Sementara itu, Song Ui‑young menawarkan kreativitas dan visi permainan yang jarang ditemui di lini tengah Asia Tenggara. Meskipun cedera menghambatnya di Persebaya, kualitas teknisnya tetap tinggi. Ia mampu mengatur tempo, mengalirkan bola dengan presisi, dan membuka ruang bagi penyerang. Di Piala AFF 2026, peranannya sebagai starter menandakan kepercayaan penuh pelatih Gavin Lee. Jika Ui‑young dapat kembali pada kondisi prima, ia berpotensi menjadi katalisator serangan Singapura, terutama melawan tim‑tim yang mengandalkan pertahanan padat.

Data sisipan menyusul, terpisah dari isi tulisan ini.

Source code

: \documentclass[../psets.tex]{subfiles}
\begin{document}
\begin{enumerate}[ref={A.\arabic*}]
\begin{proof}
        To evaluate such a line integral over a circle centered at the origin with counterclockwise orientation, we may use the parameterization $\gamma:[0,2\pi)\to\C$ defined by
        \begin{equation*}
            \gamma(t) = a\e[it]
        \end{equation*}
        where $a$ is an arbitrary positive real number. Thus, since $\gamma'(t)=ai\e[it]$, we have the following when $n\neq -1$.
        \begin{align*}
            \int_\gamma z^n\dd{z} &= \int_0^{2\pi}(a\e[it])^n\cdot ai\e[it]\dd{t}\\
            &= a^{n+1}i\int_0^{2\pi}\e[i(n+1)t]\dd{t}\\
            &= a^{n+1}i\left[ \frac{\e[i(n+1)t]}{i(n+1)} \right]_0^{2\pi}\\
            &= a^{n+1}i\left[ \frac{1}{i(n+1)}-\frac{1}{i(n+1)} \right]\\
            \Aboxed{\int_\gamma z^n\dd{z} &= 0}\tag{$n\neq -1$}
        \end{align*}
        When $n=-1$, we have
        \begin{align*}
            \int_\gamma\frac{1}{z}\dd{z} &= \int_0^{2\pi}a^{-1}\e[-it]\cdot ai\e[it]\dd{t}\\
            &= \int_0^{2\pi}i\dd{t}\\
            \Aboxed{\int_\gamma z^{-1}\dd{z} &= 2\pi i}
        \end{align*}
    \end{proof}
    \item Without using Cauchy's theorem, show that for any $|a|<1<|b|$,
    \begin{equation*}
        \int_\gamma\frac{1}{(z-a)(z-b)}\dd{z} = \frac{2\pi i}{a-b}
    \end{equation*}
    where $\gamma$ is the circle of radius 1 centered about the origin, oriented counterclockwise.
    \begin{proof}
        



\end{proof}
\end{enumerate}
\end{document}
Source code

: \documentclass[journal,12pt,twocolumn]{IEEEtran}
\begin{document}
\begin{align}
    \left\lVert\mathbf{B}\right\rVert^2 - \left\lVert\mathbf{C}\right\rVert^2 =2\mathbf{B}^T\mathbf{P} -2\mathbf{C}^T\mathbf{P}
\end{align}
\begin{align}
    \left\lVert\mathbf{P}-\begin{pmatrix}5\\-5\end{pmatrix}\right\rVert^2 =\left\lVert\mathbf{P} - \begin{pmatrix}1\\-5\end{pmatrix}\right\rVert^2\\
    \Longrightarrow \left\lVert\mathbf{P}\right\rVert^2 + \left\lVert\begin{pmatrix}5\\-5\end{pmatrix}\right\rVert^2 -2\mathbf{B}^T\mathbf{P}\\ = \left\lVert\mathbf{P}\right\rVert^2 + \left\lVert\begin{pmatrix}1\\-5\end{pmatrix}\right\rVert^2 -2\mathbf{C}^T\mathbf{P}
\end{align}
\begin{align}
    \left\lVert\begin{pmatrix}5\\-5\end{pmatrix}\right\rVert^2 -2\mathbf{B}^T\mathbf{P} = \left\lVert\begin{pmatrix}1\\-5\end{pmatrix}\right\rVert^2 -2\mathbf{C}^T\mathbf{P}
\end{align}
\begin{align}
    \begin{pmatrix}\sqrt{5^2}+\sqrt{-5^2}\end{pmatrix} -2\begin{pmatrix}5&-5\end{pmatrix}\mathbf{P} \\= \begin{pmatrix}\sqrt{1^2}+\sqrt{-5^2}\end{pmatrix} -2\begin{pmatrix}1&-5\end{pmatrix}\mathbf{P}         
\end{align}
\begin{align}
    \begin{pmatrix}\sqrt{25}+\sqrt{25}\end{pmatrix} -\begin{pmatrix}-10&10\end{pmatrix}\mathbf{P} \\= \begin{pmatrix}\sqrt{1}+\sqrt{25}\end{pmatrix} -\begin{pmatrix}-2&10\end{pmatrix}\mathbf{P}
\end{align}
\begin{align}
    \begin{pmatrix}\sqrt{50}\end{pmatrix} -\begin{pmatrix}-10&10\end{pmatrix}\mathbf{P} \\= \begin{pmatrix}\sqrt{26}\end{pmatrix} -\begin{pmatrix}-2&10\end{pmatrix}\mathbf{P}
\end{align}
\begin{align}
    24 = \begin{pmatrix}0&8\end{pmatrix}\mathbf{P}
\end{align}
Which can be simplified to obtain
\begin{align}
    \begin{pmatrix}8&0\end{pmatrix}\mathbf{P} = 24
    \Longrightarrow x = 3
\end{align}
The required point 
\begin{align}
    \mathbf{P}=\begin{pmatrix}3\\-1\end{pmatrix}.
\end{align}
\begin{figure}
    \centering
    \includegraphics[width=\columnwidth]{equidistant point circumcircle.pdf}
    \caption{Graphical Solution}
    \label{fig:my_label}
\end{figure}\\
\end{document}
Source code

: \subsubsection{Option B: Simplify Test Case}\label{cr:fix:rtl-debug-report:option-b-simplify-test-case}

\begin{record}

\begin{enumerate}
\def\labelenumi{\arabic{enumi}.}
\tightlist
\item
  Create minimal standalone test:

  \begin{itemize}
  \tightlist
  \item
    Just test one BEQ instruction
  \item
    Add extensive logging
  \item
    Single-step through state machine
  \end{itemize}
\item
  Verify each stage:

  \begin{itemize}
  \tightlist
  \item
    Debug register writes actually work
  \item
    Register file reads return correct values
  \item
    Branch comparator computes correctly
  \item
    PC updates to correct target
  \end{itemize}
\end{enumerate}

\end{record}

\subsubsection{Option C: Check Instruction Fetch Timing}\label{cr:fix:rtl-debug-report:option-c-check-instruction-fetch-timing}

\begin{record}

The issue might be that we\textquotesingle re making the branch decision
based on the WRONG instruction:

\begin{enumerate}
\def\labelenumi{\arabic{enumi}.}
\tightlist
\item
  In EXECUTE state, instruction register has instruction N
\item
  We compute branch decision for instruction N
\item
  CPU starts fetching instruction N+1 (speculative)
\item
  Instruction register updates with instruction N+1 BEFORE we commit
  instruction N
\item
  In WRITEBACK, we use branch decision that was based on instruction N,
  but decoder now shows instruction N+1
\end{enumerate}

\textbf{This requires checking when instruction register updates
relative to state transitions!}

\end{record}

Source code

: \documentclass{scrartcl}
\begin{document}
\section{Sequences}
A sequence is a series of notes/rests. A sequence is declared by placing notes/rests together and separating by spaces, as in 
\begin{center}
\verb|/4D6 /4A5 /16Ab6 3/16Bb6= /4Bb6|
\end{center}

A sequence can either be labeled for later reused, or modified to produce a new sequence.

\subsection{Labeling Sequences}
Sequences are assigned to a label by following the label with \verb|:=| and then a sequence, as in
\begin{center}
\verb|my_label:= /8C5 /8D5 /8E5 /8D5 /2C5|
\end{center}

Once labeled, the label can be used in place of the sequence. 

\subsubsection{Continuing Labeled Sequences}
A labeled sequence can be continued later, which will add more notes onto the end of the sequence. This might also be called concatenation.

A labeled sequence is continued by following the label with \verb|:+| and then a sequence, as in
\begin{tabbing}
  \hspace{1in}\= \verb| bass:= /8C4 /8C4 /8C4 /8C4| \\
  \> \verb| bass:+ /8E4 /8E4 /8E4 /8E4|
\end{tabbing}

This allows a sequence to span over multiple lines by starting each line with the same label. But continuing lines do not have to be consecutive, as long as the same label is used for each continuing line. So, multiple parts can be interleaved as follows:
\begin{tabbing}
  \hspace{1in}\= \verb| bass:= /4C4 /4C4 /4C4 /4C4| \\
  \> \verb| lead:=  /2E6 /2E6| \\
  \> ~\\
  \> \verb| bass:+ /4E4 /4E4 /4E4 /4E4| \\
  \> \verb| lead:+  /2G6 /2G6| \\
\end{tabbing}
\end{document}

Dari perspektif taktis, kombinasi Mahler‑Ui‑young memberikan keseimbangan antara soliditas defensif dan kreativitas transisi. Singapura dapat mengadopsi formasi 4‑2‑3‑1, menempatkan Mahler sebagai bek tengah utama, sementara Ui‑young beroperasi sebagai gelandang bertahan yang menghubungkan lini belakang dengan serangan. Ini akan memberi Gavin Lee fleksibilitas untuk menyesuaikan strategi melawan lawan yang berbeda, baik itu menahan imbang atau mengejar kemenangan.
Namun, tantangan terbesar tetap pada konsistensi performa dan kebugaran. Kedua pemain harus menjaga kondisi fisik mereka mengingat jadwal padat Piala AFF. Jika mereka berhasil, tidak hanya Singapura akan merasakan dampak positif, tetapi juga akan meningkatkan citra Liga 1 sebagai kompetisi yang mampu melahirkan talenta kelas dunia.
Pertanyaan yang Sering Diajukan (FAQ)
- Q: Apa peran Jacob Mahler di Timnas Singapura?
- A: Mahler berfungsi sebagai bek tengah utama dan kadang‑kadang sebagai gelandang bertahan, memberikan kestabilan defensif dan kontribusi serangan.
- Q: Mengapa Song Ui‑young dihentikan lebih awal di Persebaya?
- A: Ia mengalami cedera yang memaksa klub memutuskan kontrak lebih awal pada 1 Maret 2024.
- Q: Bagaimana pengalaman di Liga 1 dapat membantu mereka di Piala AFF 2026?
- A: Pengalaman kompetisi ketat di Liga 1 melatih mental juara, taktik adaptif, dan kebugaran yang penting untuk menghadapi tekanan turnamen internasional.